Exercise prompt:
Please say how many lines of the entries below contain the word "field", and leave out everything else.

Top of Given information

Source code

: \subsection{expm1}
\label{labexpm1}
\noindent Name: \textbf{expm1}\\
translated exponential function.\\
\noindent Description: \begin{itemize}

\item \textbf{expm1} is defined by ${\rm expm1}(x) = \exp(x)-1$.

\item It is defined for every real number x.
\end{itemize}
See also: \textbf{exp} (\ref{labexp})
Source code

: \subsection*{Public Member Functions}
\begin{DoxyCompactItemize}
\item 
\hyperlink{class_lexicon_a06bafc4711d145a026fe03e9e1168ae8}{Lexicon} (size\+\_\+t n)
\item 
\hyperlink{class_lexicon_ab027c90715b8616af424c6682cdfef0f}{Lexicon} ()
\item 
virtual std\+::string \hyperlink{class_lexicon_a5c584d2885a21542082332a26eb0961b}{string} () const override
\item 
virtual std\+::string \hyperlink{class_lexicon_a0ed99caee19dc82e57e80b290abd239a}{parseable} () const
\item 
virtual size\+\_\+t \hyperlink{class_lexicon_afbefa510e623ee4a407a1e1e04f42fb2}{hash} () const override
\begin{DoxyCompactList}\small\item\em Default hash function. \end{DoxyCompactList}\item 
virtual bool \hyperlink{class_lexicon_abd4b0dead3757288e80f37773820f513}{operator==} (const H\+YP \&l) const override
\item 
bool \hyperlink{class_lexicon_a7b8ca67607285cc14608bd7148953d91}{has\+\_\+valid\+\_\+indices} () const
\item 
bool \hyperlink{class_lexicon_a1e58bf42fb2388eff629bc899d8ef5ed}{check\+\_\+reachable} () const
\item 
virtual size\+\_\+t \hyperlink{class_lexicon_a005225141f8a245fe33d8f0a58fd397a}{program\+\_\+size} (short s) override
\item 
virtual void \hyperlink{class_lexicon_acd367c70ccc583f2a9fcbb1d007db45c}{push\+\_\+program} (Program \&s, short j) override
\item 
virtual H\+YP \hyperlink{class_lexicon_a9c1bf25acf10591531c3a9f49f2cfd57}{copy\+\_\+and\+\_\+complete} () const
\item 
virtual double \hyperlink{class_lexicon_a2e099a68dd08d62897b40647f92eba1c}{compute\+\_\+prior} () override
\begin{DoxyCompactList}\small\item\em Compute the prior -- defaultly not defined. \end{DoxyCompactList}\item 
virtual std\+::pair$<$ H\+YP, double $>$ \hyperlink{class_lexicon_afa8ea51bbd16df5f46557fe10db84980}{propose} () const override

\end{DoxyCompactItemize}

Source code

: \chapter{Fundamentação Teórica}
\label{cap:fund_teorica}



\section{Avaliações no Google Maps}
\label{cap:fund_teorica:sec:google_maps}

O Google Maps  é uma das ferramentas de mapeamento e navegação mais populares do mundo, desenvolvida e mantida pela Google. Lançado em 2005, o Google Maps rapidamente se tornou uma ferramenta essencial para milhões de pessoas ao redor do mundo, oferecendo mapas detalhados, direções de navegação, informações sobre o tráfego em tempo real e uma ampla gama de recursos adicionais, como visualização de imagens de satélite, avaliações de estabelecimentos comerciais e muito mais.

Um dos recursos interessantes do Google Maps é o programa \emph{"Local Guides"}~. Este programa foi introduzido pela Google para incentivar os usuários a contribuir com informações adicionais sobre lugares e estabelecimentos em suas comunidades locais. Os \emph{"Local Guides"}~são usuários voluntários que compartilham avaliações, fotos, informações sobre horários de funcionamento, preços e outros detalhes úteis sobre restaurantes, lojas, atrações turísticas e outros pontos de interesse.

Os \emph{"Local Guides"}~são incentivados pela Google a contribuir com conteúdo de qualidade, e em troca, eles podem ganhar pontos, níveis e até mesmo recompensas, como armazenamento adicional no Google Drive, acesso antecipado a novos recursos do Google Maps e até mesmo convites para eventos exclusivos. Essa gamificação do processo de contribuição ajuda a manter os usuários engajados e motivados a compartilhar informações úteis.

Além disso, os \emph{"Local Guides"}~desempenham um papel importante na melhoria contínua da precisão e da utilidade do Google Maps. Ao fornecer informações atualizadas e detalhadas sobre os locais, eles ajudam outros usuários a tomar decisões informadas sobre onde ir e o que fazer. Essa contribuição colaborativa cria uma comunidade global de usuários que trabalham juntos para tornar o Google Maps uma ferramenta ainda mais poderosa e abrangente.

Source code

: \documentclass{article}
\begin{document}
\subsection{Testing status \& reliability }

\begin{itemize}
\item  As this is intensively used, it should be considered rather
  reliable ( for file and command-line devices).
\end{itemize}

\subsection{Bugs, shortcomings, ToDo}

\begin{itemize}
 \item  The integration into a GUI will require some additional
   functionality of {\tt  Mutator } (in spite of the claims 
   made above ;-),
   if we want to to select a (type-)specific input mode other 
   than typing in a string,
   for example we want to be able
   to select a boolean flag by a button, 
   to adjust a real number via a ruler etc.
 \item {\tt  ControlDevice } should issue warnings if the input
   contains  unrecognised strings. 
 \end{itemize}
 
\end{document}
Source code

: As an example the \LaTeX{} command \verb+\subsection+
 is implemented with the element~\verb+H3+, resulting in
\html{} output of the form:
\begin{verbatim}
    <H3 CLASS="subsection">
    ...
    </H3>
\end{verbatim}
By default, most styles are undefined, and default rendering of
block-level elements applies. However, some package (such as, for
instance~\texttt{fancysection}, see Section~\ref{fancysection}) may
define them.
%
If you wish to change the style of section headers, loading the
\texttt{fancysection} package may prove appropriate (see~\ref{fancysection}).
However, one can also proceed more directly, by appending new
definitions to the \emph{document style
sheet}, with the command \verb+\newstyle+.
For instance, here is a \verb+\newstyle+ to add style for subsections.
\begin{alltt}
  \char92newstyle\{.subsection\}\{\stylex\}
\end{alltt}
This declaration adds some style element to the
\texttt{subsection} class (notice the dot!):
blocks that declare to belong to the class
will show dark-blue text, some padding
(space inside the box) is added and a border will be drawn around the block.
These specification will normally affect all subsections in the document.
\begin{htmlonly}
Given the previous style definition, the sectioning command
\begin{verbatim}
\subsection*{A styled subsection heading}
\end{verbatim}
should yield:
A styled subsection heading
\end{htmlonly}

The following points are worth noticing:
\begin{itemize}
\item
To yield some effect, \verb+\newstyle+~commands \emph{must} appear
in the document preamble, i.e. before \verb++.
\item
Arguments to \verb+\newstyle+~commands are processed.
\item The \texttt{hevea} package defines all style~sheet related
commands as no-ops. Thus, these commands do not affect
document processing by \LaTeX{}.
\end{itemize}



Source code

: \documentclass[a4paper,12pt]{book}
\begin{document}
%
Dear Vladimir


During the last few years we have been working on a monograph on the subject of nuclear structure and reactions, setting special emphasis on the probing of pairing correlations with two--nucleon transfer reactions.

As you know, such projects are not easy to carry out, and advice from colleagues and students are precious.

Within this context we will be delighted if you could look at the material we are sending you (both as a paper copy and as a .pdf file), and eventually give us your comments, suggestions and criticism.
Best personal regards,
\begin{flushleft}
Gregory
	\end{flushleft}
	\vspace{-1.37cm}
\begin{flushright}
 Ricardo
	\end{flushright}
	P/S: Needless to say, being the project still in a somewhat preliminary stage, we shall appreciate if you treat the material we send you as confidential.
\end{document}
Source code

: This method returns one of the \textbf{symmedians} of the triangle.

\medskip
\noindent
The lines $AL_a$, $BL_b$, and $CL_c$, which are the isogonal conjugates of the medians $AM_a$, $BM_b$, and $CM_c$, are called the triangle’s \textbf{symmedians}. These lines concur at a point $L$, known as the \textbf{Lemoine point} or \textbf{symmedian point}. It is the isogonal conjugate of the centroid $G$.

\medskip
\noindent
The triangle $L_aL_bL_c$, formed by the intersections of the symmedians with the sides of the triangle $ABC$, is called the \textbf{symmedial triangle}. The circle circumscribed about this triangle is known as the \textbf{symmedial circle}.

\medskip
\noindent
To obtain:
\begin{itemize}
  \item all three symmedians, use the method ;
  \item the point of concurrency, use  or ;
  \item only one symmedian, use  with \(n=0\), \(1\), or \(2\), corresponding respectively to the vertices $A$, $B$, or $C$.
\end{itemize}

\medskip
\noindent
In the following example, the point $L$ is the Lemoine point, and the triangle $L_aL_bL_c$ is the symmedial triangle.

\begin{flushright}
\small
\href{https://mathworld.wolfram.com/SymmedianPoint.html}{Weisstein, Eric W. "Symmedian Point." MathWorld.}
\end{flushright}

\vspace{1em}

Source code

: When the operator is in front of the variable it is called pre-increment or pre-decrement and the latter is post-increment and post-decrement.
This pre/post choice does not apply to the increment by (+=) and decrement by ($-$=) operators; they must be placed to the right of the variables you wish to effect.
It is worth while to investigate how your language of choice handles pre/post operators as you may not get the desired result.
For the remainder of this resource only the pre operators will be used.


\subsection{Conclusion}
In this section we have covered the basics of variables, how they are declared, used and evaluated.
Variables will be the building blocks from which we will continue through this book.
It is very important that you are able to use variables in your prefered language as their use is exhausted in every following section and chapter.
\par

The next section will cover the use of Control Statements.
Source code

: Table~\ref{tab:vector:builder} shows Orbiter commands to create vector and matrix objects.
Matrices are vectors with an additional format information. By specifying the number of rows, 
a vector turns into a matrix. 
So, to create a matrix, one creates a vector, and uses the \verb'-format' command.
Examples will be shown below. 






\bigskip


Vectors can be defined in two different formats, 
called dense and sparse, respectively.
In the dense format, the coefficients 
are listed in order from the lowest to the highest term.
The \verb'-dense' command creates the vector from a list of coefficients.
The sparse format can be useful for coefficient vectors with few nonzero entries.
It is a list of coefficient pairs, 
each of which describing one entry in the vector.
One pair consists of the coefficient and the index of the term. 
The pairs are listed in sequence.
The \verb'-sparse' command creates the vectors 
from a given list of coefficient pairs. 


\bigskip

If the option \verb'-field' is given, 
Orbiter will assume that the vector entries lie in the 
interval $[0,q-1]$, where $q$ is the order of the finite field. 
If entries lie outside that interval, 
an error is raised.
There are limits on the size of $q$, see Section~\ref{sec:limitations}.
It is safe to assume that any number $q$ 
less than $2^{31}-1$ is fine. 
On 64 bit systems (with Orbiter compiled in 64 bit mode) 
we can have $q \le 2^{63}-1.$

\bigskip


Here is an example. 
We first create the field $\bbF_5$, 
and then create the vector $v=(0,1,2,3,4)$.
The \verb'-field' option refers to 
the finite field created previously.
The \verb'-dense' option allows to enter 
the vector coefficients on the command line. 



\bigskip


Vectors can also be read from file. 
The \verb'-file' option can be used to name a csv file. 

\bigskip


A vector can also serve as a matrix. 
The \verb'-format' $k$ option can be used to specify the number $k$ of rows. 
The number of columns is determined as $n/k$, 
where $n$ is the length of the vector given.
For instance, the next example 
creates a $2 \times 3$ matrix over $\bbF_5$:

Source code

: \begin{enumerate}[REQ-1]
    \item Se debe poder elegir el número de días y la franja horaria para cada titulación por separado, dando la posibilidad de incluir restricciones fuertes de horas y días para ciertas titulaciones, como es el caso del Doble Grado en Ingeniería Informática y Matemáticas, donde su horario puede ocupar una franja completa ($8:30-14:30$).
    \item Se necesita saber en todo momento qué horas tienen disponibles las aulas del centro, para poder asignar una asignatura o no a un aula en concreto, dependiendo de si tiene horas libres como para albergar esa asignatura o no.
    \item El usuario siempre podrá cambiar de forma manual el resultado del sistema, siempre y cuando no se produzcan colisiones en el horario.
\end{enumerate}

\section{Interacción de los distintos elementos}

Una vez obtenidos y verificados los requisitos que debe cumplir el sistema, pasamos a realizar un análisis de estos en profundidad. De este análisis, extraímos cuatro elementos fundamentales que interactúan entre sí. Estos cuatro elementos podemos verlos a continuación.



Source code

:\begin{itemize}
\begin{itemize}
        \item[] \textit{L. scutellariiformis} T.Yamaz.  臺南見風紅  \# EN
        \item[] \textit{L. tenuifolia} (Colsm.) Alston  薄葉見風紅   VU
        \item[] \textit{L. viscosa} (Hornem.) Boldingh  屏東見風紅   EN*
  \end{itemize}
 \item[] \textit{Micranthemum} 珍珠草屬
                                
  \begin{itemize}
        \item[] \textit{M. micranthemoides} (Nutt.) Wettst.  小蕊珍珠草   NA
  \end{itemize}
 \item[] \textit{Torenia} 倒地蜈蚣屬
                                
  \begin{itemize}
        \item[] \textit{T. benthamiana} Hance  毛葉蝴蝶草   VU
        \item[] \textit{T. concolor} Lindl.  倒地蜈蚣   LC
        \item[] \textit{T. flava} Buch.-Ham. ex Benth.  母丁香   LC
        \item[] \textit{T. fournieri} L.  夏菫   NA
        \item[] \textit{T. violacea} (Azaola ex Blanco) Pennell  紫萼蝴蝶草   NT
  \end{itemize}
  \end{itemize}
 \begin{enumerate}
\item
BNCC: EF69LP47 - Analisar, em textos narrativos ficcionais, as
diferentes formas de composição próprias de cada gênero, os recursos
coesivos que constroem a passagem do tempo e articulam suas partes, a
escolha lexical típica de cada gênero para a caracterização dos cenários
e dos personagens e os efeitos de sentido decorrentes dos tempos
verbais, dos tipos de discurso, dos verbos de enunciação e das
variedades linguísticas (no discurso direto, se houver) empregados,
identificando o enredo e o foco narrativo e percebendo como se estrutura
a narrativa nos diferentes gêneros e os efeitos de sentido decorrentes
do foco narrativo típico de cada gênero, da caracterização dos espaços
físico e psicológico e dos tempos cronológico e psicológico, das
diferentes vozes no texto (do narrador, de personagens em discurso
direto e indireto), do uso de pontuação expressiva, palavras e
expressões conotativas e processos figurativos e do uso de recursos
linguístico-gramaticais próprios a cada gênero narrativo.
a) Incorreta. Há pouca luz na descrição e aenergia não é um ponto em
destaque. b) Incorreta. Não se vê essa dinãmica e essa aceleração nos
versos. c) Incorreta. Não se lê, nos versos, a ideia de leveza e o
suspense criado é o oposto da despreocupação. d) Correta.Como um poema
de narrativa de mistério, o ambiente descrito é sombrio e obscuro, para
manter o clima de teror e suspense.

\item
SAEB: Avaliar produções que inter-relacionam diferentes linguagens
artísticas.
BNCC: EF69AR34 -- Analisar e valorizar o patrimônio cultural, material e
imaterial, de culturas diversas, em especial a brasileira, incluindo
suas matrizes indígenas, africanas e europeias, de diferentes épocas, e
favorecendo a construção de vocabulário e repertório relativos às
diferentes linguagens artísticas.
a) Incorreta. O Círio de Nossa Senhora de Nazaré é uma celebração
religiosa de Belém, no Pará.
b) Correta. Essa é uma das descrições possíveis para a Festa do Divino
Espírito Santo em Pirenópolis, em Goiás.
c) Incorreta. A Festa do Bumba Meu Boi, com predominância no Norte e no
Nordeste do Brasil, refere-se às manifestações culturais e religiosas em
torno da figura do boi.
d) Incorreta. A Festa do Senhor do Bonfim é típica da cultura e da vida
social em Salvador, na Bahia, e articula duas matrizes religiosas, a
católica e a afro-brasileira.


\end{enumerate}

Bottom of Given information

Expected output:
5